The company has invested heavily in other ways too, including opening a $21 million miner-training center in 2014 for its workforce of about 14,000 people. It has also established antimalaria treatment programs, two hospitals, and four schools. “Glencore decided we are in Zambia for the long haul,” says Mopani CEO Johan Jansen, a South African like Glasenberg.
For Glencore’s long haul as a public company, Glasenberg must continue to do what investors have demanded over this bruising year: Control spending and cut debt. Meanwhile, it waits for markets to rationalize.
Last September, Glencore suspended its Katanga Mining operations in Congo. Some 1,400 workers left, and about 4,000 stayed for when the mine reopens late next year.
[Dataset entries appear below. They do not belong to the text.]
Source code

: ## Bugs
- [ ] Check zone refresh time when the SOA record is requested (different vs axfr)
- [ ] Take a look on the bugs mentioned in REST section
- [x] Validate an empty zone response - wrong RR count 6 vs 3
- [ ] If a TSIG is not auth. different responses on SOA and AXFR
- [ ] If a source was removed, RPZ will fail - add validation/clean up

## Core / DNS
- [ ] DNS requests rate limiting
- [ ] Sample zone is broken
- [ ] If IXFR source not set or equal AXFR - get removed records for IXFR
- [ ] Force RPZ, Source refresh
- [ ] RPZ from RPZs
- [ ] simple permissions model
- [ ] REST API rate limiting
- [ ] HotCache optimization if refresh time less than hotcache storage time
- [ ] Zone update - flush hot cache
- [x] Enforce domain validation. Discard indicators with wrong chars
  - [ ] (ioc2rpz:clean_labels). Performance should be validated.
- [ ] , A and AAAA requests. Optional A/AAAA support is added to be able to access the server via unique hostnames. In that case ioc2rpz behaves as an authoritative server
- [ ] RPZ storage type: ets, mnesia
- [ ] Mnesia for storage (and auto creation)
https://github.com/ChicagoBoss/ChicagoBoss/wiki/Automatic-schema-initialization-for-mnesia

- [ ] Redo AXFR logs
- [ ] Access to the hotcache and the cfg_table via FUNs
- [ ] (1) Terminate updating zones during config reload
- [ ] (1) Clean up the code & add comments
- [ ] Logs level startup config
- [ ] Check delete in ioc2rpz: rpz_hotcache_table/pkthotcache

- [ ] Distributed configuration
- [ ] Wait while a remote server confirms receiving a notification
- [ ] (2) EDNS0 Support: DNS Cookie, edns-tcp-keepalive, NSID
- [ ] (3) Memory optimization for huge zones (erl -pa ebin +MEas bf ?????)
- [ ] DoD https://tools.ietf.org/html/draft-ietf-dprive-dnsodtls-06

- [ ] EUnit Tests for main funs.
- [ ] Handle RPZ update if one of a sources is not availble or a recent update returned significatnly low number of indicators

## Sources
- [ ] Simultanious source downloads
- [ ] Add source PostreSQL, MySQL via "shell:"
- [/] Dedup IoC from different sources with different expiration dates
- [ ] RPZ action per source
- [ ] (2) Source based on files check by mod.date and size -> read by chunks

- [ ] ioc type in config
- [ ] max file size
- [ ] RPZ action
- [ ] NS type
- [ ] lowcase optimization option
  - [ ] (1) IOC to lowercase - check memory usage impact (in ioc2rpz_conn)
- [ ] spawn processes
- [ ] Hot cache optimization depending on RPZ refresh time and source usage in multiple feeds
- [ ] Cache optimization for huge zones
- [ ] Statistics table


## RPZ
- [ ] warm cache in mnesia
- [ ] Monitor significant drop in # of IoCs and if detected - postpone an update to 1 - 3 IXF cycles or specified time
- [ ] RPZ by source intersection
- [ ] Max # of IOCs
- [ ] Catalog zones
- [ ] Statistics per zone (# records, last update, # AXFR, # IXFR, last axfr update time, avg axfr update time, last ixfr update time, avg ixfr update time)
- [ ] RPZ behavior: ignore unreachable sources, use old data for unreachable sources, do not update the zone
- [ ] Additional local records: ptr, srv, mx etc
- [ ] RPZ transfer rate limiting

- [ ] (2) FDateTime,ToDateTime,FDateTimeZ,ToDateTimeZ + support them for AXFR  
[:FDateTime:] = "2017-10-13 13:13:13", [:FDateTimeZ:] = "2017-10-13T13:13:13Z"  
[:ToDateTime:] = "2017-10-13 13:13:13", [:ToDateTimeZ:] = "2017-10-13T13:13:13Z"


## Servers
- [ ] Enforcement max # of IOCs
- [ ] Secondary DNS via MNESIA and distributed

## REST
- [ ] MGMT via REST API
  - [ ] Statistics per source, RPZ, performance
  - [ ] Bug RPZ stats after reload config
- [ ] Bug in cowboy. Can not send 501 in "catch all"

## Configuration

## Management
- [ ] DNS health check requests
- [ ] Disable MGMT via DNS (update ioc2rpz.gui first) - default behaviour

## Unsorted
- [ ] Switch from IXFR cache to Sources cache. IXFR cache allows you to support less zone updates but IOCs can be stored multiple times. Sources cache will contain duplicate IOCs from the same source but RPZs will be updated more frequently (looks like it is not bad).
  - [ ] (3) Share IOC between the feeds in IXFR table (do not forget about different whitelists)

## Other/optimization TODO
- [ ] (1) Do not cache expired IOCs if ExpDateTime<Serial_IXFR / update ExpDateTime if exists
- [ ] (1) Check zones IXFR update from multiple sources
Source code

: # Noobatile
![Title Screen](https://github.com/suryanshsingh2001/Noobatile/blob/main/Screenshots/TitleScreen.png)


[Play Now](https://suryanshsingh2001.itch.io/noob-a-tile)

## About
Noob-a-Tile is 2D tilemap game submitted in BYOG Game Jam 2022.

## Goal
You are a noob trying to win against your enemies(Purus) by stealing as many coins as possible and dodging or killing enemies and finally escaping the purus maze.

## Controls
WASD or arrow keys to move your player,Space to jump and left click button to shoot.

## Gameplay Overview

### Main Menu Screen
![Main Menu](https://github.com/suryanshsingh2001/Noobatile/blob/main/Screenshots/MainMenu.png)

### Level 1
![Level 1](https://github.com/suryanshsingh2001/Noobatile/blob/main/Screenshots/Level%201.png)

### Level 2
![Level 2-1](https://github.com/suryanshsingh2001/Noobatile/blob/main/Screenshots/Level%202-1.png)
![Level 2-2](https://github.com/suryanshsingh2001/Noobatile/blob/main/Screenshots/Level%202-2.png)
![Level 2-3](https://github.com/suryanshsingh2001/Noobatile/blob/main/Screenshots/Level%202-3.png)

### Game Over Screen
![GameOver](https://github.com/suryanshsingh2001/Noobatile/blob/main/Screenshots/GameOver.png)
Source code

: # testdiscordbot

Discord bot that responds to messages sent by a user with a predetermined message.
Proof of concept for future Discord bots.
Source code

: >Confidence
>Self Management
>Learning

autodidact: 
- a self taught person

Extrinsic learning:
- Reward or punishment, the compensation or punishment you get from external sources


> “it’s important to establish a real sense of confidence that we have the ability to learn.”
Tragically, seven people died in March in a landslide while maintaining the shuttered mine. Glencore insists the mining suspension is not part of its debt-reduction plan, but rather a means of making necessary upgrades to the aging facility. With copper prices at lows, though, it’s a good time to overhaul mines.
The need for patience is also true in Zambia, where Glencore’s managers are likewise waiting for the next big moment. “Commodities go in cycles,” Mopani CEO Jansen says. “They will go up again.” As soon as they do, he says, Mopani will be poised to dig more copper out of the ground, having spent big while others cut back.
Glasenberg is confident that day is coming. And when the world demands resources, Glencore will be ready to produce.
An earlier version of this story stated incorrectly that seven people died at Glencore’s Katanga mine in an underground landslide. The landslide was not underground.
A version of this article appears in the Aug. 1, 2016 issue of Fortune.